Back To The Future | Hugh Brunt & Metropolis

He has worked with cutting-edge composers, musicians and Hollywood visionaries. On Saturday at the Howard Assembly Room, Hugh Brunt returns to his first-love: a six-foot killer robot from the future. Words: Neil Mudd. Photo: Trent McMinn

Photo: Trent McMinn

If he was to convince people why they should care about classical music, Hugh Brunt would point to Stravinsky, summing up the nonconformist Russian composer in just three words: ‘genius’, ‘communicator’ and (elliptically) ‘chameleon.’

The 31 year old co-Artistic Director of the London Contemporary Orchestra is in Leeds at the Howard Assembly Room this weekend to conduct a live orchestral score for a screening of Fritz Lang’s dystopian sci-fi marathon, Metropolis. It is safe to assume he is expecting a kinder reception than Stravinsky received when he premiered his defining work The Rites of Spring. Then the audience rioted.

With fellow conductor and violist, Robert Ames, Brunt set up the LCO nearly a decade ago with the aim of broadening the kerb appeal of contemporary classical music. “LCO’s programming is often deliberately eclectic to reflect and challenge the way we experience music day to day,” he explains, writing his responses to my questions on an overnight return business-trip from the US. “As such, our collaborations will span anything from ambient electronica to indie rock to techno that you can’t dance to. Stylistically it doesn’t really matter as long as it’s strong, engaging music.”

A forceful vocal advocate of music education and its benefits for young people, Brunt says “the wide-ranging and transferable benefits of children being exposed to music-making” cannot be overstated. The varied output projects of the LCO seek to “impress upon the decision-makers the countless cases for music inspiring teamwork, communication, expression and creative thinking.”

The conductor is no stranger to cinema, having worked on a number of high-profile films, including The Master, Paul Thomas Anderson’s dark disaffection with post-war America. More recently, he has been at work on the latest release in the rebooted Alien franchise, Alien: Covenant. Closely associated with Radiohead’s Jonny Greenwood, Brunt has collaborated on an assortment of the composer’s projects, among them the first live screening of another Anderson film, There Will Be Blood.

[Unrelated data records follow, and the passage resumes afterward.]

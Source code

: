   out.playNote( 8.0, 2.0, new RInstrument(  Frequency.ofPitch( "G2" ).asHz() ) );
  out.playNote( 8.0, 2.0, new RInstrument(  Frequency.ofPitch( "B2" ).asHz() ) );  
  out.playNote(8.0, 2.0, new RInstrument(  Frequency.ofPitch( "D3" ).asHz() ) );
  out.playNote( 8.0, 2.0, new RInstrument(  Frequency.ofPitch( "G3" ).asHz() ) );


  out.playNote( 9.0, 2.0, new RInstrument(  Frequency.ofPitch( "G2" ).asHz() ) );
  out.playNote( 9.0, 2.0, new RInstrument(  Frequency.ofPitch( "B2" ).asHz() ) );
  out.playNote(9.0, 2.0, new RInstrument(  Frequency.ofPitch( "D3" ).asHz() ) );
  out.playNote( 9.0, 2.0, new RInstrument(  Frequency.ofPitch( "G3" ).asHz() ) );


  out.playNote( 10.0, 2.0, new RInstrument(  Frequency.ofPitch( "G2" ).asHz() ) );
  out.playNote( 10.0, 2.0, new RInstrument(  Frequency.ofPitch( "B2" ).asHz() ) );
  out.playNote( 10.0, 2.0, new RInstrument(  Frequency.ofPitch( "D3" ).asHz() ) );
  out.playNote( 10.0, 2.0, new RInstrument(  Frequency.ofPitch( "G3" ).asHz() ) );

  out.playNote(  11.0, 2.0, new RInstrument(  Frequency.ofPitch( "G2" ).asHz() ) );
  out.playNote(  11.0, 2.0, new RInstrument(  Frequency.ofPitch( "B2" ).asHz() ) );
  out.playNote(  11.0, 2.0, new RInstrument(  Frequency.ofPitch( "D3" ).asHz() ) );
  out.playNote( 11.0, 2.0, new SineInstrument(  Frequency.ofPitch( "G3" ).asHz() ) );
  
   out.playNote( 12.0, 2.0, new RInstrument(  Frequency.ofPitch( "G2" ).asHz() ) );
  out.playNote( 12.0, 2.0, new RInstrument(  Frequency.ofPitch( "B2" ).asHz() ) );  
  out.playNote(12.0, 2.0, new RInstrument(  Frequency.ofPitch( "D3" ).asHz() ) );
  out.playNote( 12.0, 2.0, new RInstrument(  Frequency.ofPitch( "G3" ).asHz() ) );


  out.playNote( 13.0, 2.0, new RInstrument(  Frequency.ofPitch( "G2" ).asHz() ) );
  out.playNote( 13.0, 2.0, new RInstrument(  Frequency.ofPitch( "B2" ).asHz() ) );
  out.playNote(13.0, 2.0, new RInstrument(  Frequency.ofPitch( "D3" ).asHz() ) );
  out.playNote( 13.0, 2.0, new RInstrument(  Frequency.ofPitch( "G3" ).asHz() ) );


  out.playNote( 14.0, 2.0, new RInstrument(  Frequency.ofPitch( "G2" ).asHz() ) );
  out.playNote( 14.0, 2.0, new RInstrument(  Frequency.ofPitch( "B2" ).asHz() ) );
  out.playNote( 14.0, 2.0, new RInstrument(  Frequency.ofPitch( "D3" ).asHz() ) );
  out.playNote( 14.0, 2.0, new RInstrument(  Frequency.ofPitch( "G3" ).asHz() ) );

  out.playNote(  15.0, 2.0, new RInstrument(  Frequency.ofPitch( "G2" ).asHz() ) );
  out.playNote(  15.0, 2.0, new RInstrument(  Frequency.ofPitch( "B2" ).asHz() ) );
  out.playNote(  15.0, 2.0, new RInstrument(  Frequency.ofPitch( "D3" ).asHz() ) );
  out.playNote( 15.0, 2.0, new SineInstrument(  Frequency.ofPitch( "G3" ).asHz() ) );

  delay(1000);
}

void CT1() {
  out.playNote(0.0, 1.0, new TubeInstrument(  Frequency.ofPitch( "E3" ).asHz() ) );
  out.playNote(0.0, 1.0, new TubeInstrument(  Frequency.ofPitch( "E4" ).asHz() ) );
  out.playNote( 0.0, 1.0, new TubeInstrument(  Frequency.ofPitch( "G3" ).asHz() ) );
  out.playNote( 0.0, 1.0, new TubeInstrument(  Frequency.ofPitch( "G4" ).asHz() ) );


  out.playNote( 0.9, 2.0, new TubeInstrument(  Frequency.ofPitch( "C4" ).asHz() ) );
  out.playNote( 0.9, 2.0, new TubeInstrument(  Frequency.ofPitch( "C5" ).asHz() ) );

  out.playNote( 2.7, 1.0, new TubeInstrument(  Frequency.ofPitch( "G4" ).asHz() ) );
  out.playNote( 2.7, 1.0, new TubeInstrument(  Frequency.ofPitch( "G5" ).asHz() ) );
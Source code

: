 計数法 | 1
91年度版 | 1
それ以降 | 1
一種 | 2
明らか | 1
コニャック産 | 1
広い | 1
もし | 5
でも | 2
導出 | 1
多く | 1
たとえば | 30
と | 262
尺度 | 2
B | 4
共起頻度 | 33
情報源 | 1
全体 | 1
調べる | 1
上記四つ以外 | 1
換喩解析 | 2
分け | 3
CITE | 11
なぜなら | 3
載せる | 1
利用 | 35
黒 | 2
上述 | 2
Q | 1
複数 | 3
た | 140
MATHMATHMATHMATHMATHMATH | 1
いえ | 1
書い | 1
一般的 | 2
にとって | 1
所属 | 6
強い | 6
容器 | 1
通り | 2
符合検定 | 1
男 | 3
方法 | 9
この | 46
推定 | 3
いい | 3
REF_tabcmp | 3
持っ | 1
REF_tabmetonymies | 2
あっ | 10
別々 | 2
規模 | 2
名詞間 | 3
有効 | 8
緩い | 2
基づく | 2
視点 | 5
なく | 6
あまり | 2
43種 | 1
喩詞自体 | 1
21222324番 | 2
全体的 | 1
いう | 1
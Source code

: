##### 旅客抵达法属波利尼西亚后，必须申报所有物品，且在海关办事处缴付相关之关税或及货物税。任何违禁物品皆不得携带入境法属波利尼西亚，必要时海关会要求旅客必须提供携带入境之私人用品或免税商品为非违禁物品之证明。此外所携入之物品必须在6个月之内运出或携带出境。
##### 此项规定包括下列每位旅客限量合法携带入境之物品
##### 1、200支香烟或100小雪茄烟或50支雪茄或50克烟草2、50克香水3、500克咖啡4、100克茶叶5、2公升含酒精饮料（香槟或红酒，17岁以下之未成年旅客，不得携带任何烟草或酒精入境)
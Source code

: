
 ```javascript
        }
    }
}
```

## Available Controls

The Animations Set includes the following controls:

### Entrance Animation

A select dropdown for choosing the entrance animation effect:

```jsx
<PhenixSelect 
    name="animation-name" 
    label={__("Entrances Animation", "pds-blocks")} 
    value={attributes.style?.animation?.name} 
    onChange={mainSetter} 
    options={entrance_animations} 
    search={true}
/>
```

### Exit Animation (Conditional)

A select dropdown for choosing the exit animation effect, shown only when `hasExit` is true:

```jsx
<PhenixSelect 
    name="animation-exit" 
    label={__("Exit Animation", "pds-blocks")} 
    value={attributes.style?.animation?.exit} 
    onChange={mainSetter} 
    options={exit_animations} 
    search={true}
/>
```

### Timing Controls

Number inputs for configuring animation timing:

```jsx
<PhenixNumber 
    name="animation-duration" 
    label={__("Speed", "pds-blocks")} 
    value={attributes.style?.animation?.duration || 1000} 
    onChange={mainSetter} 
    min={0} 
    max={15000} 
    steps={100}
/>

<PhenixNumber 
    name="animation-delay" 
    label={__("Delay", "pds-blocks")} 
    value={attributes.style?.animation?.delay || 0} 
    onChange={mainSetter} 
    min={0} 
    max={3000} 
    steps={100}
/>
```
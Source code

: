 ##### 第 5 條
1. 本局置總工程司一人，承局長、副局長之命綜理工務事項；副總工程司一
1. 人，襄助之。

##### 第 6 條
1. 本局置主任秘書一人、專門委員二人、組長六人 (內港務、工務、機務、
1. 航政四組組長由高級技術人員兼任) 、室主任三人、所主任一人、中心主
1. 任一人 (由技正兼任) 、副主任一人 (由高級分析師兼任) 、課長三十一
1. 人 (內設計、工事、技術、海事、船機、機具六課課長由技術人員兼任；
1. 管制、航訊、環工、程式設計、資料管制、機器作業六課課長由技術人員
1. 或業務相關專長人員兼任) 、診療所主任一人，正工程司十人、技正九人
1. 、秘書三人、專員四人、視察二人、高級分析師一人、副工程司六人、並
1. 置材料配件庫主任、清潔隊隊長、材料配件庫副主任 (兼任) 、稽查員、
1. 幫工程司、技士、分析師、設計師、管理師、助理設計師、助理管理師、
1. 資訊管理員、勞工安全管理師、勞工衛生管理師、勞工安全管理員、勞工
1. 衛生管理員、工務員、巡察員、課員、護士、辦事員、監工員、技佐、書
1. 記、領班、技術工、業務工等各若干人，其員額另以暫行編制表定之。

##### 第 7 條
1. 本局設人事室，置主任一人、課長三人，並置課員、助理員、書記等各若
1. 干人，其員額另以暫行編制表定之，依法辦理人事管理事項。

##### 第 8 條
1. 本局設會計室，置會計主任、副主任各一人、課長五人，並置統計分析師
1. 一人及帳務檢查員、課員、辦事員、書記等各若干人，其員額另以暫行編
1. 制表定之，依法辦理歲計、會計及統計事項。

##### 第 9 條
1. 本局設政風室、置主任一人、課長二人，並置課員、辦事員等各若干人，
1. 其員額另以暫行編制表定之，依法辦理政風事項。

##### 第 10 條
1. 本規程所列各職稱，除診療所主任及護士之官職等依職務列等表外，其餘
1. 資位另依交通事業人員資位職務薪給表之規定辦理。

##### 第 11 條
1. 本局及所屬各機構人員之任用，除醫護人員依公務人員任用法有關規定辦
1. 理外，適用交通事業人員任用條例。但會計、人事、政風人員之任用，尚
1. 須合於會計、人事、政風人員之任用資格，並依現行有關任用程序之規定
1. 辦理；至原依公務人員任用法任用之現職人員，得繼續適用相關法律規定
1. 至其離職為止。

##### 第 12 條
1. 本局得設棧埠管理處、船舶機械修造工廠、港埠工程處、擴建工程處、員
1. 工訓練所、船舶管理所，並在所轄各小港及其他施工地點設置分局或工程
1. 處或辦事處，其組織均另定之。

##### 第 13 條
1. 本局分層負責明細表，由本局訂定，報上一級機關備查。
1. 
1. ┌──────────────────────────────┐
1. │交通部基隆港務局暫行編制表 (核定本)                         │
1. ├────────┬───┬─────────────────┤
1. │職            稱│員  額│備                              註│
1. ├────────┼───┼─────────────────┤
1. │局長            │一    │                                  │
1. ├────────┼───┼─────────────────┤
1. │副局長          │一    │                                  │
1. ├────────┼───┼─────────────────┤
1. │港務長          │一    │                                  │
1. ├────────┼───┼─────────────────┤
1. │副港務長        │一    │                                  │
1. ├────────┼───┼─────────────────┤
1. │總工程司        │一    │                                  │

When it comes to Lang’s nightmare vision of the future, the conductor has a personal connection: “Metropolis, with this original score by Gottfried Huppertz, was the first ‘concert-film’ I conducted with the LCO at the Roundhouse in Camden in 2010. It’s a bastion of German Expressionism and arguably the mother of sci-fi cinema. So bold in its vision: a fascinating exploration of modern technology. The production values and scale of concept are eye-watering.”

The version being screened at the Howard Assembly Room restores nearly thirty minutes of newly discovered footage which Brunt says brings its own logistical pressures: “The score demands exceptional stamina from the musicians – being a silent film, the majority of the orchestra play without break for two and half hours.”

Another consideration is the lack of a click-track (a method of syncing musicians and film). The performance will effectively recreate the conditions of the film’s original premiere in 1927. “It’s a very authentic way of working in that respect,” says Brunt. “The orchestra and I can allow the music to ‘breathe’ and respond to the picture in a very natural way. It almost becomes a ‘film ballet’. Huppertz’s original score is not incredibly well-known, perhaps in part due to the number of re-scorings the film has undergone in the past forty-odd years. There’s something incredibly powerful and beautiful about (it).”

With future plans including a short promotional trip to New York and Los Angeles and talk of a live screening of Macbeth with Jed Kurzel’s “brilliant, visceral score,” Brunt is remaining fully focused on Saturday’s Metropolis concert-screening: “It’s exciting to think that we will be presenting the original film to some of the audience for the first time, and I hope that the live context will only heighten the experience.”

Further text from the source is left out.